We chose a combination of fixed pressure and fixed volume model for haemorrhagic shock. The fixed volume model does not consider intraindividual variations in total blood volume or intraindividual adaptations to blood loss. The total amount of blood withdrawn at induction of shock ranged from 701 to 1654 ml indicating that different amounts of blood withdrawn was needed to reach the same physiological endpoint of MAP 40 mmHg. A fixed pressure model relies on physiological parameters, rather than a fixed volume. In a clinical setting it is rare to address the level of haemorrhagic shock by quantifying volume of blood lost, instead clinicians evaluate severity of shock by the physiological response.

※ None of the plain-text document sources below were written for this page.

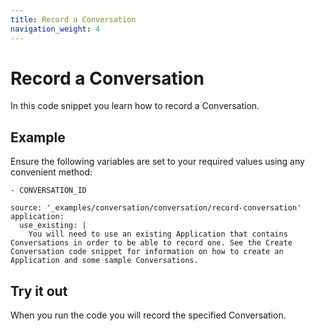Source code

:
 ```yaml
---
title: Record a Conversation
navigation_weight: 4
---
```


# Record a Conversation

In this code snippet you learn how to record a Conversation.

## Example

Ensure the following variables are set to your required values using any convenient method:

```snippet_variables
- CONVERSATION_ID
```

```code_snippets
source: '_examples/conversation/conversation/record-conversation'
application:
  use_existing: |
    You will need to use an existing Application that contains Conversations in order to be able to record one. See the Create Conversation code snippet for information on how to create an Application and some sample Conversations.
```

## Try it out

When you run the code you will record the specified Conversation.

However, since it was not possible to maintain a “true” MAP during treatment with norepinephrine we used a fixed volume determined by the control group during this phase of the experiment.

Conclusion

Early treatment with NE during severe and prolonged haemorrhagic shock restored MAP and chemical variables related to cerebral energy metabolism. As evaluated from the biochemical variables, treatment with NE in hypovolemic shock did in this experimental study not cause cerebral vasoconstriction and hypoperfusion. Further studies are required before NE is routinely implemented in early treatment of haemorrhagic shock.